Collected data:
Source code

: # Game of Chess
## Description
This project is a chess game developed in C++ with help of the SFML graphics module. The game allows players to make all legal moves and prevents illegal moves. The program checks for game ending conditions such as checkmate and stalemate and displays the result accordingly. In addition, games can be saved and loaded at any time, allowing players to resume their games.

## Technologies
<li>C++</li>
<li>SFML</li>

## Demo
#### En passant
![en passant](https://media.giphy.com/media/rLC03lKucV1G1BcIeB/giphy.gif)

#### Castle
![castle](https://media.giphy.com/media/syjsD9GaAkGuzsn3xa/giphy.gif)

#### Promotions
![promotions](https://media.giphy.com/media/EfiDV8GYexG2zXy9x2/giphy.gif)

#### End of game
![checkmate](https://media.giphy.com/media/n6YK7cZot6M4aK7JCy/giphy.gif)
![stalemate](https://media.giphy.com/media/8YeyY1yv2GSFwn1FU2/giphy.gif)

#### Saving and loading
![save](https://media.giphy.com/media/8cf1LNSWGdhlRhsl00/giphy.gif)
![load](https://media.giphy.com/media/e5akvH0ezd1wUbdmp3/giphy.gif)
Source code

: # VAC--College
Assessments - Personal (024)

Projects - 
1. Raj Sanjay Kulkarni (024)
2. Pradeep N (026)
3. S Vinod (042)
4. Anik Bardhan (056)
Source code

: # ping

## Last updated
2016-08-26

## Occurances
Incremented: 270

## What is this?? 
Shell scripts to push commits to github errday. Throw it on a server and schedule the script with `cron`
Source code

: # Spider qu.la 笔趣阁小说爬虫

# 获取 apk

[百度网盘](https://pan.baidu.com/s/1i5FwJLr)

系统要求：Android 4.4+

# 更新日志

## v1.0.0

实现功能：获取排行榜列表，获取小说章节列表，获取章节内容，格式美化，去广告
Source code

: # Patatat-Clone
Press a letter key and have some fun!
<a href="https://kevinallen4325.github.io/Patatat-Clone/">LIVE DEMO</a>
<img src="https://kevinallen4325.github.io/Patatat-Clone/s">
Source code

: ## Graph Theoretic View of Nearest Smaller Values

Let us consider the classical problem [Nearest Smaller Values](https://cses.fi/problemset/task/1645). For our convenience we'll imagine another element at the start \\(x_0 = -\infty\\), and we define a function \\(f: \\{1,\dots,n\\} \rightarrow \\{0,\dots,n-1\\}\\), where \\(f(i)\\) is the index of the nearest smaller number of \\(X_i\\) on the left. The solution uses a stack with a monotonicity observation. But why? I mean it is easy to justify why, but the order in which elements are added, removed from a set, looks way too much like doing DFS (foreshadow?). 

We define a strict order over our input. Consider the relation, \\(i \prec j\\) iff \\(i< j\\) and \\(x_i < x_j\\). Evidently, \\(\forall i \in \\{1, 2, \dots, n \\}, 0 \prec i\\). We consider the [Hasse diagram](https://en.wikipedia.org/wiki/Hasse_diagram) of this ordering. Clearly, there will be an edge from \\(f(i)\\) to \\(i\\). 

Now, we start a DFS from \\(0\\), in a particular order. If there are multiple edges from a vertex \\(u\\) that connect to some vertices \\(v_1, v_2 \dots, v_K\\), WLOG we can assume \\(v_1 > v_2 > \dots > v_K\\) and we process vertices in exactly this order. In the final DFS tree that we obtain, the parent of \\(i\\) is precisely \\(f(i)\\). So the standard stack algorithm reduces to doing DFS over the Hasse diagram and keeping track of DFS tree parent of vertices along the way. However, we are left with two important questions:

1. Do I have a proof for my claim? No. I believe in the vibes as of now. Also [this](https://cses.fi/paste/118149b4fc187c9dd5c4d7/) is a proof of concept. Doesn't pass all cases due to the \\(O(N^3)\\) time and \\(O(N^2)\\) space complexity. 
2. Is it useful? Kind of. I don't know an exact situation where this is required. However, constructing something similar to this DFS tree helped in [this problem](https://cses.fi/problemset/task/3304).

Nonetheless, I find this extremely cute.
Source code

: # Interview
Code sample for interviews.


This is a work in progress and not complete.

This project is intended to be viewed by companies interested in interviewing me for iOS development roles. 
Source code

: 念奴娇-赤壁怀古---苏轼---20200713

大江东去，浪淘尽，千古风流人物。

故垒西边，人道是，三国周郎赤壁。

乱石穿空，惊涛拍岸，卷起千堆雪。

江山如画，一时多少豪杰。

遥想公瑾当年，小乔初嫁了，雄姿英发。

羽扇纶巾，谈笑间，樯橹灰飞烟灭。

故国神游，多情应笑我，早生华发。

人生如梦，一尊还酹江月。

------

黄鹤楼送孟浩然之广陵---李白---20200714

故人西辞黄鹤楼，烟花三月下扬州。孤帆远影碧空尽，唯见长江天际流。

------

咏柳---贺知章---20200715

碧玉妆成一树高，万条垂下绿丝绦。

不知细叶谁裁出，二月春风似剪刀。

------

Directions :: What lines above contain the word "Patatat"? Return each such line.

Solved exercise ::
: # Patatat-Clone
<a href="https://kevinallen4325.github.io/Patatat-Clone/">LIVE DEMO</a>
<img src="https://kevinallen4325.github.io/Patatat-Clone/s">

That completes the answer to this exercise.